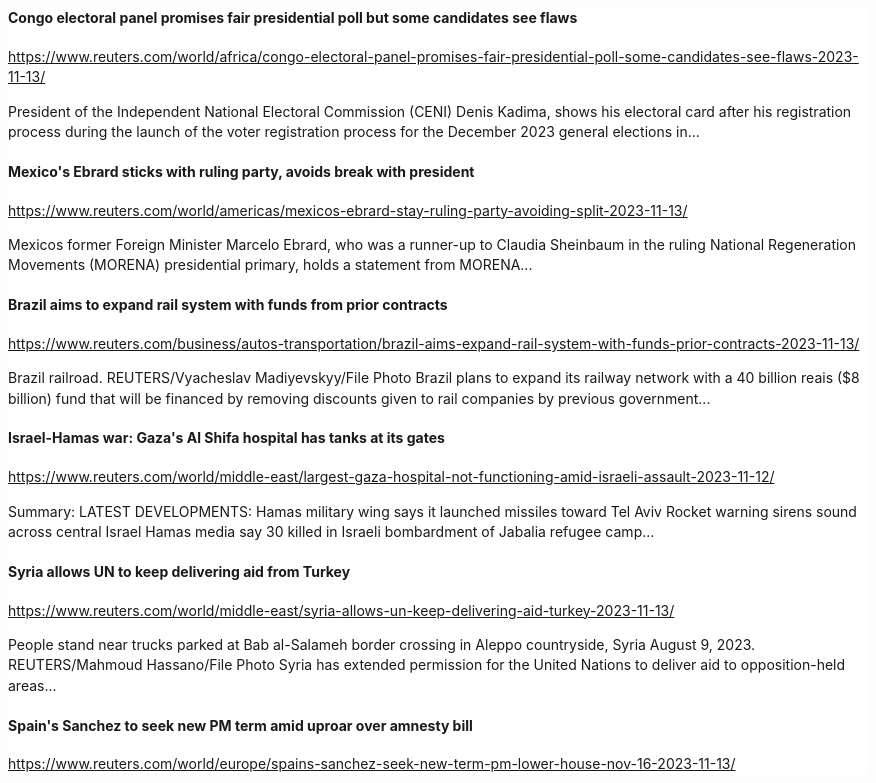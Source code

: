 #### Congo electoral panel promises fair presidential poll but some candidates see flaws

https://www.reuters.com/world/africa/congo-electoral-panel-promises-fair-presidential-poll-some-candidates-see-flaws-2023-11-13/

President of the Independent National Electoral Commission (CENI) Denis
Kadima, shows his electoral card after his registration process during
the launch of the voter registration process for the December 2023
general elections in\...

#### Mexico's Ebrard sticks with ruling party, avoids break with president

https://www.reuters.com/world/americas/mexicos-ebrard-stay-ruling-party-avoiding-split-2023-11-13/

Mexicos former Foreign Minister Marcelo Ebrard, who was a runner-up to
Claudia Sheinbaum in the ruling National Regeneration Movements (MORENA)
presidential primary, holds a statement from MORENA\...

#### Brazil aims to expand rail system with funds from prior contracts

https://www.reuters.com/business/autos-transportation/brazil-aims-expand-rail-system-with-funds-prior-contracts-2023-11-13/

Brazil railroad. REUTERS/Vyacheslav Madiyevskyy/File Photo Brazil plans
to expand its railway network with a 40 billion reais (\$8 billion) fund
that will be financed by removing discounts given to rail companies by
previous government\...

#### Israel-Hamas war: Gaza's Al Shifa hospital has tanks at its gates

https://www.reuters.com/world/middle-east/largest-gaza-hospital-not-functioning-amid-israeli-assault-2023-11-12/

Summary: LATEST DEVELOPMENTS: Hamas military wing says it launched
missiles toward Tel Aviv Rocket warning sirens sound across central
Israel Hamas media say 30 killed in Israeli bombardment of Jabalia
refugee camp\...

#### Syria allows UN to keep delivering aid from Turkey

https://www.reuters.com/world/middle-east/syria-allows-un-keep-delivering-aid-turkey-2023-11-13/

People stand near trucks parked at Bab al-Salameh border crossing in
Aleppo countryside, Syria August 9, 2023. REUTERS/Mahmoud Hassano/File
Photo Syria has extended permission for the United Nations to deliver
aid to opposition-held areas\...

#### Spain's Sanchez to seek new PM term amid uproar over amnesty bill

https://www.reuters.com/world/europe/spains-sanchez-seek-new-term-pm-lower-house-nov-16-2023-11-13/
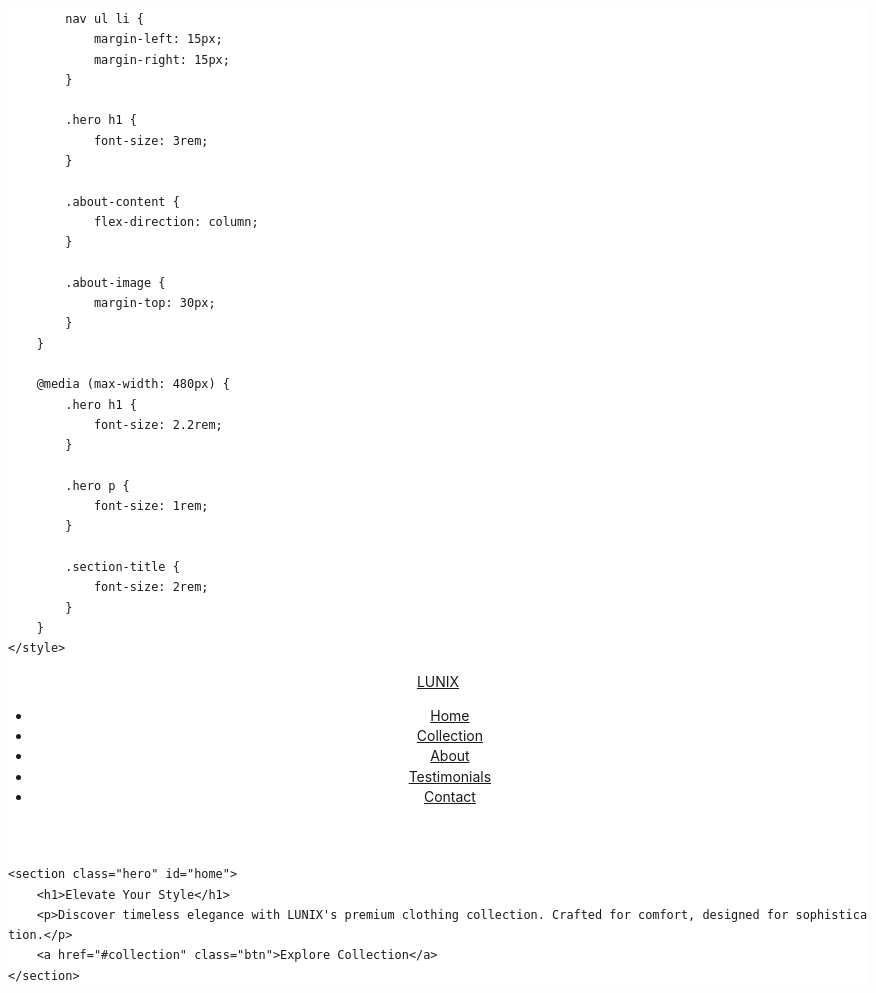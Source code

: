             nav ul li {
                margin-left: 15px;
                margin-right: 15px;
            }
            
            .hero h1 {
                font-size: 3rem;
            }
            
            .about-content {
                flex-direction: column;
            }
            
            .about-image {
                margin-top: 30px;
            }
        }
        
        @media (max-width: 480px) {
            .hero h1 {
                font-size: 2.2rem;
            }
            
            .hero p {
                font-size: 1rem;
            }
            
            .section-title {
                font-size: 2rem;
            }
        }
    </style>
</head>
<body>
    <header>
        <div class="container header-container">
            <a href="#" class="logo">LUNIX</a>
            <nav>
                <ul>
                    <li><a href="#home">Home</a></li>
                    <li><a href="#collection">Collection</a></li>
                    <li><a href="#about">About</a></li>
                    <li><a href="#testimonials">Testimonials</a></li>
                    <li><a href="#contact">Contact</a></li>
                </ul>
            </nav>
        </div>
    </header>
    
    <section class="hero" id="home">
        <h1>Elevate Your Style</h1>
        <p>Discover timeless elegance with LUNIX's premium clothing collection. Crafted for comfort, designed for sophistication.</p>
        <a href="#collection" class="btn">Explore Collection</a>
    </section>
    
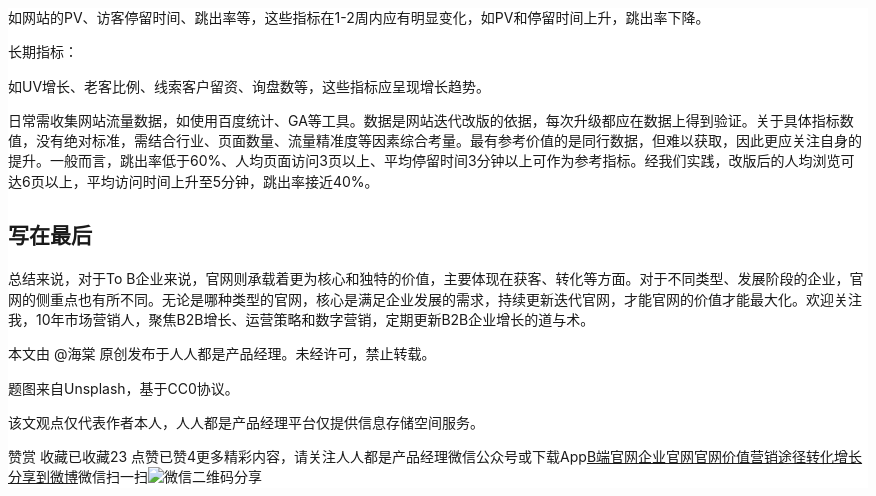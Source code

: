 如网站的PV、访客停留时间、跳出率等，这些指标在1-2周内应有明显变化，如PV和停留时间上升，跳出率下降。

长期指标：

如UV增长、老客比例、线索客户留资、询盘数等，这些指标应呈现增长趋势。

日常需收集网站流量数据，如使用百度统计、GA等工具。数据是网站迭代改版的依据，每次升级都应在数据上得到验证。关于具体指标数值，没有绝对标准，需结合行业、页面数量、流量精准度等因素综合考量。最有参考价值的是同行数据，但难以获取，因此更应关注自身的提升。一般而言，跳出率低于60%、人均页面访问3页以上、平均停留时间3分钟以上可作为参考指标。经我们实践，改版后的人均浏览可达6页以上，平均访问时间上升至5分钟，跳出率接近40%。

## 写在最后

总结来说，对于To B企业来说，官网则承载着更为核心和独特的价值，主要体现在获客、转化等方面。对于不同类型、发展阶段的企业，官网的侧重点也有所不同。无论是哪种类型的官网，核心是满足企业发展的需求，持续更新迭代官网，才能官网的价值才能最大化。欢迎关注我，10年市场营销人，聚焦B2B增长、运营策略和数字营销，定期更新B2B企业增长的道与术。

本文由 @海棠 原创发布于人人都是产品经理。未经许可，禁止转载。

题图来自Unsplash，基于CC0协议。

该文观点仅代表作者本人，人人都是产品经理平台仅提供信息存储空间服务。

赞赏 收藏已收藏23 点赞已赞4更多精彩内容，请关注人人都是产品经理微信公众号或下载App[B端官网](https://www.woshipm.com/tag/b%e7%ab%af%e5%ae%98%e7%bd%91)[企业官网](https://www.woshipm.com/tag/%e4%bc%81%e4%b8%9a%e5%ae%98%e7%bd%91)[官网价值](https://www.woshipm.com/tag/%e5%ae%98%e7%bd%91%e4%bb%b7%e5%80%bc)[营销途径](https://www.woshipm.com/tag/%e8%90%a5%e9%94%80%e9%80%94%e5%be%84)[转化增长](https://www.woshipm.com/tag/%e8%bd%ac%e5%8c%96%e5%a2%9e%e9%95%bf)[分享到微博](https://service.weibo.com/share/share.php?appkey=2775287854&title=B端企业官网如何巧妙布局，让转化增长最大化？&url=https://www.woshipm.com/operate/6026548.html&pic=https://image.woshipm.com/2023/04/14/fa602072-da8e-11ed-a86f-00163e0b5ff3.jpg)微信扫一扫![微信二维码](https://api.pwmqr.com/qrcode/create/?url=https://www.woshipm.com/operate/6026548.html)分享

WORK TO COMPLETE:
Note each line above that holds "allows", then copy all of them.

ANSWER SECTION:
#### Syria allows UN to keep delivering aid from Turkey
https://www.reuters.com/world/middle-east/syria-allows-un-keep-delivering-aid-turkey-2023-11-13/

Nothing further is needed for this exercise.